İnsan; eşref-i mahlukat, kulların ve varlığın en şereflisidir. Allah kuluna bu şerefi bahşetmiş ve onu kendisine halife olsun diye yaratmıştır. Bütün varlığı ve mahlukatı da kulunun hizmetine vermiştir. Zira Allah ayeti kerimede: “Yerde, gökte, ikisinin arasında her ne varsa hepsini insanın hizmetine verdim…”[5] buyurdu.  Hepsi insan için hizmetçi, hizmetkâr; yani hizmet eder durumdadır.

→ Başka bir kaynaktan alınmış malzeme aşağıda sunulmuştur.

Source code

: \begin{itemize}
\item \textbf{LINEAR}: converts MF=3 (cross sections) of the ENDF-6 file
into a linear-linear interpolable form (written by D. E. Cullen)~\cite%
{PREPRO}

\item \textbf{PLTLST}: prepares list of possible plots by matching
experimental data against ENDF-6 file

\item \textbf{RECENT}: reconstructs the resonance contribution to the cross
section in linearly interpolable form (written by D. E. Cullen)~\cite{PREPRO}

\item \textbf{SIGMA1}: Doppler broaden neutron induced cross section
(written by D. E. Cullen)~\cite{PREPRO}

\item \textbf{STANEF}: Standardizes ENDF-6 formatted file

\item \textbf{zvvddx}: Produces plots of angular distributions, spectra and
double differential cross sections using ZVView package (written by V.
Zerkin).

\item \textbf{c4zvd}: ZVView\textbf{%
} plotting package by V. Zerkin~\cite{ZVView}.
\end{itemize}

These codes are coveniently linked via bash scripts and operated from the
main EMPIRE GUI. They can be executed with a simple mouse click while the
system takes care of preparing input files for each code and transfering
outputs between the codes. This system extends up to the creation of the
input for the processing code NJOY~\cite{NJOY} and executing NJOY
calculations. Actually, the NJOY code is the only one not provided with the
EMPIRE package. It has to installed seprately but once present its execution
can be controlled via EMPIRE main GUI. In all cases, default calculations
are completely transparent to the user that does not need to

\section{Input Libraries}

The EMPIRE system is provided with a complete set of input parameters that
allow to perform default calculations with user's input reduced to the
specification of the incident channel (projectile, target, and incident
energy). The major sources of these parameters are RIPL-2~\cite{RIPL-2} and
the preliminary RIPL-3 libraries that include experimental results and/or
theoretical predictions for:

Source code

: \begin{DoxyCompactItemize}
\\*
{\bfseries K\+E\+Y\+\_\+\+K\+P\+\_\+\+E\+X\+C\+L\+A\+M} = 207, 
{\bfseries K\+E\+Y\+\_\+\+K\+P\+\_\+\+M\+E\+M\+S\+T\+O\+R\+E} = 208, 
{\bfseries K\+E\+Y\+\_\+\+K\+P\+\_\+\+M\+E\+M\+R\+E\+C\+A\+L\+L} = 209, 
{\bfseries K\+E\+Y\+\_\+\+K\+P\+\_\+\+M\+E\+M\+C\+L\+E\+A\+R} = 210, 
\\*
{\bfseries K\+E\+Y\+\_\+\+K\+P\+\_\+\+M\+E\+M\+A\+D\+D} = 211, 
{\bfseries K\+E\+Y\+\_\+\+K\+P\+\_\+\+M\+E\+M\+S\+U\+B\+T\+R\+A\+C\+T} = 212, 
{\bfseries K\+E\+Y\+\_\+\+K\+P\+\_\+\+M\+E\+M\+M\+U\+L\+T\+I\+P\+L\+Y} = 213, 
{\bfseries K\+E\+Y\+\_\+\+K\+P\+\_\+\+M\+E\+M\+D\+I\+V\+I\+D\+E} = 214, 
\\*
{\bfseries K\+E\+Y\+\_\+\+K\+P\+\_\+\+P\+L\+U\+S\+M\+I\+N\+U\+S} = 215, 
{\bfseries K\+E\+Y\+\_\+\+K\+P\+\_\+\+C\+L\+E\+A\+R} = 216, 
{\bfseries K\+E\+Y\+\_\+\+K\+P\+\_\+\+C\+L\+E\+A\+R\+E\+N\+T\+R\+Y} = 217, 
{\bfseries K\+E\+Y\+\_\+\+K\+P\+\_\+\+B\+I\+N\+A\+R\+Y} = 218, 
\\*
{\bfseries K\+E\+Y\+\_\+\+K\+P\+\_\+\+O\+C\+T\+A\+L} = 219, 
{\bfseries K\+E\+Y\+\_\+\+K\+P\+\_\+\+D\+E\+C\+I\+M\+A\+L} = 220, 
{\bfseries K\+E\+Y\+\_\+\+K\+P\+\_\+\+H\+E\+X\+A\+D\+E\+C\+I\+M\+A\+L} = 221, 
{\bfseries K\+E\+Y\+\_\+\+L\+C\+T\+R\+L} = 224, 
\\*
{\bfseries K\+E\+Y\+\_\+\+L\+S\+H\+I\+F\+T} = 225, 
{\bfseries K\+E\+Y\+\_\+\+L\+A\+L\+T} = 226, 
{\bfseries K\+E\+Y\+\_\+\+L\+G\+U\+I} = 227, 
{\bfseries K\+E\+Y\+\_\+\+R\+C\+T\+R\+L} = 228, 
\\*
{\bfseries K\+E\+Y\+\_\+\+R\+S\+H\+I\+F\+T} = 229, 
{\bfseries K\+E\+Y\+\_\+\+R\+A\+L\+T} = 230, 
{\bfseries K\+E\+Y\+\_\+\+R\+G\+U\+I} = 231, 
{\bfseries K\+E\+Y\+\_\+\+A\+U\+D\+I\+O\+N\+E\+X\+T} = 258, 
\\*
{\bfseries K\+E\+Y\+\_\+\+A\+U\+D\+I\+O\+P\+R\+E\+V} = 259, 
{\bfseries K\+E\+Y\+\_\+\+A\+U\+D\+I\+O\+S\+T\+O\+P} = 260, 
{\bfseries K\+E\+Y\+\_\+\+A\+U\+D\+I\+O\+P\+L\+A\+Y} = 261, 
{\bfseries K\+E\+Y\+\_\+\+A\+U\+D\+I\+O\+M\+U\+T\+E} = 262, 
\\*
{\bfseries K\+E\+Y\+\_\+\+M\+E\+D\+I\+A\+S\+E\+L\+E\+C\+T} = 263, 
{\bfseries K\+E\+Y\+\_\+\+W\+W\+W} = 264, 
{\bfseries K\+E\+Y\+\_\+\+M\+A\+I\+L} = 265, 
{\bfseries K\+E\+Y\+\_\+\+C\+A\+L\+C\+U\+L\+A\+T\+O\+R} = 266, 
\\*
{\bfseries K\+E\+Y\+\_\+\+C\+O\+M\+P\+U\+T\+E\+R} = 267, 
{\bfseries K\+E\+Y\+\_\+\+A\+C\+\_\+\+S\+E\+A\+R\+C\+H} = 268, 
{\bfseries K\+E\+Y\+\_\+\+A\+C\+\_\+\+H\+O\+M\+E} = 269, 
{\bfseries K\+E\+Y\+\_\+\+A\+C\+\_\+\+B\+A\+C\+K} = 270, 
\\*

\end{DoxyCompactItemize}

 Allah’ın da insan üzerinde bir muradı vardır. Allah’ın insan üzerindeki muradı; kulunun kendisine âbd olmasıdır. Allah: Ve ma helaktu cinne vel inse ilel yağbudu [6] buyurdu; yani “Ben cinleri ve insanları yalnız bana âbd olsunlar diye yarattım.” dedi. Cinlerden mü’min olmayanlar ve âbd olamayanlar şeytan oldu, şeytan olur. İnsanlardan da Allah’a âbd olmayanlar, şeytana tâbi olur ve ona arkadaş olurlar. Sonra da onlar gibi şeytan olurlar. Onlar beden itibarıyla zahiri olarak insan gibi görünür; ama Allah onlara şeytan dedi.

Eğer insanlar Allah’tan yüz çevirirse ve Allah’ın kulları üzerinde muradı gerçekleşmezse ne olur?

-Allah onlardan rahmetini çeker, rahmetini çekince de geriye zulüm, zulmet ve karanlık kalır; yani insanlar Allah’ın rahmetinden ve nurundan mahrum kaldıkları için karanlıkta kalır ve ne yapacağını bilemez halde savrulup birbirlerine düşerler.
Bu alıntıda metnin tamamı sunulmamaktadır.